Task input -
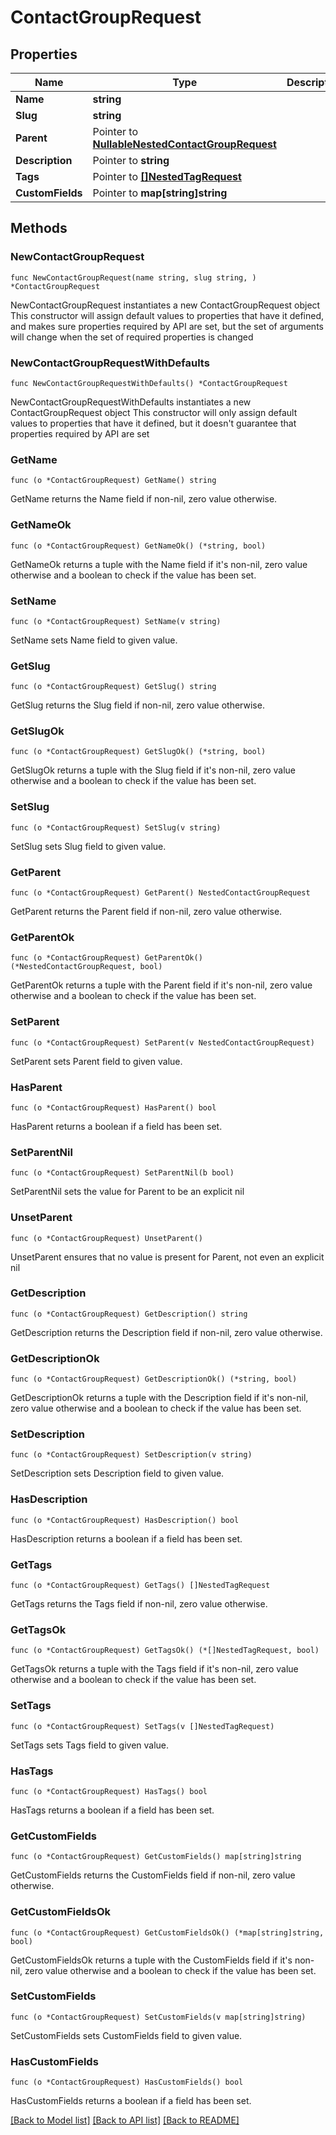# ContactGroupRequest

## Properties

Name | Type | Description | Notes
------------ | ------------- | ------------- | -------------
**Name** | **string** |  | 
**Slug** | **string** |  | 
**Parent** | Pointer to [**NullableNestedContactGroupRequest**](NestedContactGroupRequest.md) |  | [optional] 
**Description** | Pointer to **string** |  | [optional] 
**Tags** | Pointer to [**[]NestedTagRequest**](NestedTagRequest.md) |  | [optional] 
**CustomFields** | Pointer to **map[string]string** |  | [optional] 

## Methods

### NewContactGroupRequest

`func NewContactGroupRequest(name string, slug string, ) *ContactGroupRequest`

NewContactGroupRequest instantiates a new ContactGroupRequest object
This constructor will assign default values to properties that have it defined,
and makes sure properties required by API are set, but the set of arguments
will change when the set of required properties is changed

### NewContactGroupRequestWithDefaults

`func NewContactGroupRequestWithDefaults() *ContactGroupRequest`

NewContactGroupRequestWithDefaults instantiates a new ContactGroupRequest object
This constructor will only assign default values to properties that have it defined,
but it doesn't guarantee that properties required by API are set

### GetName

`func (o *ContactGroupRequest) GetName() string`

GetName returns the Name field if non-nil, zero value otherwise.

### GetNameOk

`func (o *ContactGroupRequest) GetNameOk() (*string, bool)`

GetNameOk returns a tuple with the Name field if it's non-nil, zero value otherwise
and a boolean to check if the value has been set.

### SetName

`func (o *ContactGroupRequest) SetName(v string)`

SetName sets Name field to given value.


### GetSlug

`func (o *ContactGroupRequest) GetSlug() string`

GetSlug returns the Slug field if non-nil, zero value otherwise.

### GetSlugOk

`func (o *ContactGroupRequest) GetSlugOk() (*string, bool)`

GetSlugOk returns a tuple with the Slug field if it's non-nil, zero value otherwise
and a boolean to check if the value has been set.

### SetSlug

`func (o *ContactGroupRequest) SetSlug(v string)`

SetSlug sets Slug field to given value.


### GetParent

`func (o *ContactGroupRequest) GetParent() NestedContactGroupRequest`

GetParent returns the Parent field if non-nil, zero value otherwise.

### GetParentOk

`func (o *ContactGroupRequest) GetParentOk() (*NestedContactGroupRequest, bool)`

GetParentOk returns a tuple with the Parent field if it's non-nil, zero value otherwise
and a boolean to check if the value has been set.

### SetParent

`func (o *ContactGroupRequest) SetParent(v NestedContactGroupRequest)`

SetParent sets Parent field to given value.

### HasParent

`func (o *ContactGroupRequest) HasParent() bool`

HasParent returns a boolean if a field has been set.

### SetParentNil

`func (o *ContactGroupRequest) SetParentNil(b bool)`

 SetParentNil sets the value for Parent to be an explicit nil

### UnsetParent
`func (o *ContactGroupRequest) UnsetParent()`

UnsetParent ensures that no value is present for Parent, not even an explicit nil
### GetDescription

`func (o *ContactGroupRequest) GetDescription() string`

GetDescription returns the Description field if non-nil, zero value otherwise.

### GetDescriptionOk

`func (o *ContactGroupRequest) GetDescriptionOk() (*string, bool)`

GetDescriptionOk returns a tuple with the Description field if it's non-nil, zero value otherwise
and a boolean to check if the value has been set.

### SetDescription

`func (o *ContactGroupRequest) SetDescription(v string)`

SetDescription sets Description field to given value.

### HasDescription

`func (o *ContactGroupRequest) HasDescription() bool`

HasDescription returns a boolean if a field has been set.

### GetTags

`func (o *ContactGroupRequest) GetTags() []NestedTagRequest`

GetTags returns the Tags field if non-nil, zero value otherwise.

### GetTagsOk

`func (o *ContactGroupRequest) GetTagsOk() (*[]NestedTagRequest, bool)`

GetTagsOk returns a tuple with the Tags field if it's non-nil, zero value otherwise
and a boolean to check if the value has been set.

### SetTags

`func (o *ContactGroupRequest) SetTags(v []NestedTagRequest)`

SetTags sets Tags field to given value.

### HasTags

`func (o *ContactGroupRequest) HasTags() bool`

HasTags returns a boolean if a field has been set.

### GetCustomFields

`func (o *ContactGroupRequest) GetCustomFields() map[string]string`

GetCustomFields returns the CustomFields field if non-nil, zero value otherwise.

### GetCustomFieldsOk

`func (o *ContactGroupRequest) GetCustomFieldsOk() (*map[string]string, bool)`

GetCustomFieldsOk returns a tuple with the CustomFields field if it's non-nil, zero value otherwise
and a boolean to check if the value has been set.

### SetCustomFields

`func (o *ContactGroupRequest) SetCustomFields(v map[string]string)`

SetCustomFields sets CustomFields field to given value.

### HasCustomFields

`func (o *ContactGroupRequest) HasCustomFields() bool`

HasCustomFields returns a boolean if a field has been set.


[[Back to Model list]](../README.md#documentation-for-models) [[Back to API list]](../README.md#documentation-for-api-endpoints) [[Back to README]](../README.md)


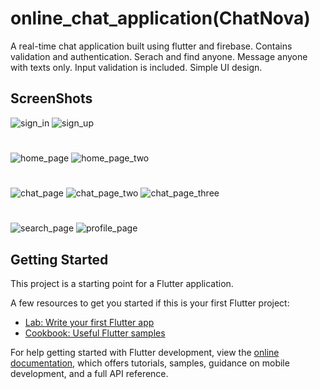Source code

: # online_chat_application(ChatNova)

A real-time chat application built using flutter and firebase. Contains validation and authentication. 
Serach and find anyone. Message anyone with texts only. Input validation is included. Simple UI design.

## ScreenShots


![sign_in](https://github.com/mathiaswakgari/chat_application/assets/104831041/42ad66a6-820c-48cd-81d6-ea454c6dfa8d)
![sign_up](https://github.com/mathiaswakgari/chat_application/assets/104831041/55993fad-249b-4b1a-80b3-070fe9950068)

#

![home_page](https://github.com/mathiaswakgari/chat_application/assets/104831041/e21a0f4a-87a4-4a4a-ae65-5d3741e864ee)
![home_page_two](https://github.com/mathiaswakgari/chat_application/assets/104831041/eb2876cb-8f31-43cb-8220-71edc4c36558)

#

![chat_page](https://github.com/mathiaswakgari/chat_application/assets/104831041/f09e12d7-9d28-4db1-9b82-711f784b2d8b)
![chat_page_two](https://github.com/mathiaswakgari/chat_application/assets/104831041/dd87b7a9-5e43-4635-862d-58a3d3ea50e4)
![chat_page_three](https://github.com/mathiaswakgari/chat_application/assets/104831041/e2886862-ab14-4a49-9546-085524b7e0ca)

#

![search_page](https://github.com/mathiaswakgari/chat_application/assets/104831041/229f6a65-5828-4d1d-b568-3dc083ca7e00)
![profile_page](https://github.com/mathiaswakgari/chat_application/assets/104831041/2c5628c7-73f6-4d7e-8595-ce14259862c8)





## Getting Started

This project is a starting point for a Flutter application.

A few resources to get you started if this is your first Flutter project:

- [Lab: Write your first Flutter app](https://docs.flutter.dev/get-started/codelab)
- [Cookbook: Useful Flutter samples](https://docs.flutter.dev/cookbook)

For help getting started with Flutter development, view the
[online documentation](https://docs.flutter.dev/), which offers tutorials,
samples, guidance on mobile development, and a full API reference.
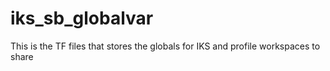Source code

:# iks_sb_globalvar
This is the TF files that stores the globals for IKS and profile workspaces to share
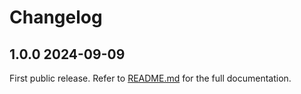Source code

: # Changelog

<!--[//]: # (
## <Release number> <Date YYYY-MM-DD>
### Breaking changes
### Deprecations
### New features
### Bug fixes
)-->

## 1.0.0 2024-09-09

First public release. Refer to [README.md](README.md) for the full documentation.
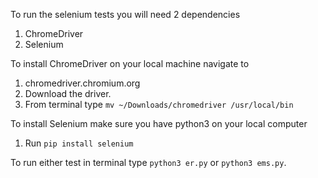 To run the selenium tests you will need 2 dependencies
1. ChromeDriver
2. Selenium

To install ChromeDriver on your local machine navigate to 
1. chromedriver.chromium.org
2. Download the driver.
3. From terminal type `mv ~/Downloads/chromedriver /usr/local/bin`

To install Selenium make sure you have python3 on your local computer
1. Run `pip install selenium`

To run either test in terminal type `python3 er.py` or `python3 ems.py`.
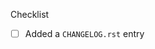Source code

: <!--
Thank you for pull request.
Below are a few things we ask you kindly to self-check before getting a review. Remove checks that are not relevant.
-->
Checklist
* [ ] Added a `CHANGELOG.rst` entry
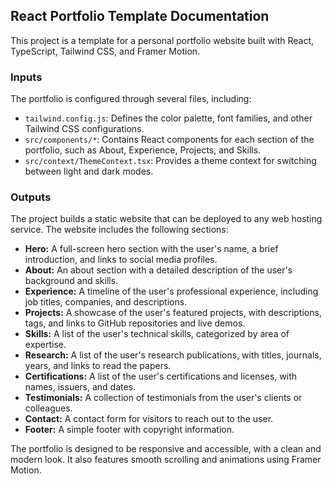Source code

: ## React Portfolio Template Documentation

This project is a template for a personal portfolio website built with React, TypeScript, Tailwind CSS, and Framer Motion.

### Inputs

The portfolio is configured through several files, including:

* `tailwind.config.js`: Defines the color palette, font families, and other Tailwind CSS configurations.
* `src/components/*`: Contains React components for each section of the portfolio, such as About, Experience, Projects, and Skills.
* `src/context/ThemeContext.tsx`: Provides a theme context for switching between light and dark modes.

### Outputs

The project builds a static website that can be deployed to any web hosting service. The website includes the following sections:

* **Hero:** A full-screen hero section with the user's name, a brief introduction, and links to social media profiles.
* **About:** An about section with a detailed description of the user's background and skills.
* **Experience:** A timeline of the user's professional experience, including job titles, companies, and descriptions.
* **Projects:** A showcase of the user's featured projects, with descriptions, tags, and links to GitHub repositories and live demos.
* **Skills:** A list of the user's technical skills, categorized by area of expertise.
* **Research:** A list of the user's research publications, with titles, journals, years, and links to read the papers.
* **Certifications:** A list of the user's certifications and licenses, with names, issuers, and dates.
* **Testimonials:** A collection of testimonials from the user's clients or colleagues.
* **Contact:** A contact form for visitors to reach out to the user.
* **Footer:** A simple footer with copyright information.

The portfolio is designed to be responsive and accessible, with a clean and modern look. It also features smooth scrolling and animations using Framer Motion.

The task -
Write out each line above containing "README".

Answer section -
[[Back to Model list]](../README.md#documentation-for-models) [[Back to API list]](../README.md#documentation-for-api-endpoints) [[Back to README]](../README.md)
First public release. Refer to [README.md](README.md) for the full documentation.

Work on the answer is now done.